------ DATA FOR THIS TASK
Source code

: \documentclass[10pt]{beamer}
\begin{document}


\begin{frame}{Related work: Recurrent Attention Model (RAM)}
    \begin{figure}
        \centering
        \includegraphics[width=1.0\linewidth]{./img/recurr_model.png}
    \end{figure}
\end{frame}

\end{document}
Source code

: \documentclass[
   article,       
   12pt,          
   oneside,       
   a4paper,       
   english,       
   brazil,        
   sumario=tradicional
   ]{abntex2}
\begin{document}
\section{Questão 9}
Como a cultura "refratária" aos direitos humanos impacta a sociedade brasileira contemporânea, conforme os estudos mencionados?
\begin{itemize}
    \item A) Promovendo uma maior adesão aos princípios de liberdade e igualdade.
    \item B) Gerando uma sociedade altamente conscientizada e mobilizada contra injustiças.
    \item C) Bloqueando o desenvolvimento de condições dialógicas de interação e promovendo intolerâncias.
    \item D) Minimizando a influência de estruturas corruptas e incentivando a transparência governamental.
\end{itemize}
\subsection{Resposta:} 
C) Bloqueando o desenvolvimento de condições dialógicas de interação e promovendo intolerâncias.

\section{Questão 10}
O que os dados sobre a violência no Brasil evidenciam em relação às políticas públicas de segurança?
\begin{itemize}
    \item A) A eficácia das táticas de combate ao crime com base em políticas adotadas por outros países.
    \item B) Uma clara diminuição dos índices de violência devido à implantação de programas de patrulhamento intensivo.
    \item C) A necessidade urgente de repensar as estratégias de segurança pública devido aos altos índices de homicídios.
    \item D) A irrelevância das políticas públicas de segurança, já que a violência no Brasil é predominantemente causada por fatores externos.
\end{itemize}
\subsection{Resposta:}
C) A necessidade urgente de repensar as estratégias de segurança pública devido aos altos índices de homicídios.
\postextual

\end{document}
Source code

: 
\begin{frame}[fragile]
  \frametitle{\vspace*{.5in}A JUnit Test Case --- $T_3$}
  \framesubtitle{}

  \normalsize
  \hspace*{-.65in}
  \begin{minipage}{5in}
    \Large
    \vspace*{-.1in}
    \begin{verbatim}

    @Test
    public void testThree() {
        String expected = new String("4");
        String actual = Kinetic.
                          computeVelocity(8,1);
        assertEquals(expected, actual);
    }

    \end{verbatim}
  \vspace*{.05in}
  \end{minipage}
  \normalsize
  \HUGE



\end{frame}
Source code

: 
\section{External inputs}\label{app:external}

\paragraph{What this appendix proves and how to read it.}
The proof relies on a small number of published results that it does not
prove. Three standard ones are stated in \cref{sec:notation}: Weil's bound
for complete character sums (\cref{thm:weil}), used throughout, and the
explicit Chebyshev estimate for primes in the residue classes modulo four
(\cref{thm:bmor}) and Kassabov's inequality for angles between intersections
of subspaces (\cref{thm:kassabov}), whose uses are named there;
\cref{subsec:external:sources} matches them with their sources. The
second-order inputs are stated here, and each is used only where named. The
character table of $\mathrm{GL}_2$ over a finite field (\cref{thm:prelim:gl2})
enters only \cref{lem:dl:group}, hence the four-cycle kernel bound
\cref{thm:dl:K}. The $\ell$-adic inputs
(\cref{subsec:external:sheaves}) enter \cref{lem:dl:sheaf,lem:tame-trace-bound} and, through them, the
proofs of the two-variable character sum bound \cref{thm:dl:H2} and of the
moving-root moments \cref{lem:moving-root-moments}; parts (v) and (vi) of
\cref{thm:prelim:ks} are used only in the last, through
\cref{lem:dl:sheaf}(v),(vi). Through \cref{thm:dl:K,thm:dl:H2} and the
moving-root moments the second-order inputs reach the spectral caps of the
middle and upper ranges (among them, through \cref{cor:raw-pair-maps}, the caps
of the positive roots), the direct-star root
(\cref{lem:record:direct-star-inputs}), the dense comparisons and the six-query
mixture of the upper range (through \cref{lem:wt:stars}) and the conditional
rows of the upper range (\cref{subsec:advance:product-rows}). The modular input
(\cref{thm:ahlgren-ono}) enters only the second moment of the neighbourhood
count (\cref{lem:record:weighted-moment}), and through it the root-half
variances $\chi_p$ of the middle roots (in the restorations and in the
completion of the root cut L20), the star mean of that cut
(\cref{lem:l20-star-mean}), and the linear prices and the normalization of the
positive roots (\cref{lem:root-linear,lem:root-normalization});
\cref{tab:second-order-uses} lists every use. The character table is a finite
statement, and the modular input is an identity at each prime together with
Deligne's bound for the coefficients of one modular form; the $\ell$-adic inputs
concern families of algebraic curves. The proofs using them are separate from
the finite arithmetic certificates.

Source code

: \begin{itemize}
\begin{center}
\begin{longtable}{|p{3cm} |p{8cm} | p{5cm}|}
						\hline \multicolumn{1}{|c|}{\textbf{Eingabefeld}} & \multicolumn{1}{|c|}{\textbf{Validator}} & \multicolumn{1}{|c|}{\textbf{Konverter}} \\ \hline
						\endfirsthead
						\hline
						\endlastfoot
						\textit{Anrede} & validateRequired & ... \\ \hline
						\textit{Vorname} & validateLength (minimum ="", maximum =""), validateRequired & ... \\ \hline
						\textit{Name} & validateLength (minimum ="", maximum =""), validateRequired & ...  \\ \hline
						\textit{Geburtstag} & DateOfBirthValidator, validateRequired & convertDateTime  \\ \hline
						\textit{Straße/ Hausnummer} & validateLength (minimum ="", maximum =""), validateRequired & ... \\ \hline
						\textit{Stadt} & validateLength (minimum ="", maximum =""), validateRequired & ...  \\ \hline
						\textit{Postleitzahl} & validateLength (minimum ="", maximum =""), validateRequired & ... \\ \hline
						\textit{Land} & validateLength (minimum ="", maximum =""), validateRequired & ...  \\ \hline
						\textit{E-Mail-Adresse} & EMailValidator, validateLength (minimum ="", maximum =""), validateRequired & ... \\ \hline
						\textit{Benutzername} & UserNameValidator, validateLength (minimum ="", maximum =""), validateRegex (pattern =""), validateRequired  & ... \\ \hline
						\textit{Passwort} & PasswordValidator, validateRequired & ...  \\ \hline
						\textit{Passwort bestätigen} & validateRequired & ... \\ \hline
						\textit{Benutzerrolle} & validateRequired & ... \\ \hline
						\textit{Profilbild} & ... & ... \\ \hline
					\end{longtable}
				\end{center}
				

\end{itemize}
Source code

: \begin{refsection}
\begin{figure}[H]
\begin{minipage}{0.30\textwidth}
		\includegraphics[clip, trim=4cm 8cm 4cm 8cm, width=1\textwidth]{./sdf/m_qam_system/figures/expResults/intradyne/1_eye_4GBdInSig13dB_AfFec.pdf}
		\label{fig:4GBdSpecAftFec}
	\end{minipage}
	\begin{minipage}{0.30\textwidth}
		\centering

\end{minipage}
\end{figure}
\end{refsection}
------------
## [WHAT THE TASK ASKS]
How many of the lines above include the string "públicas"? Answer with the number only.

## [EXERCISE RESPONSE]
2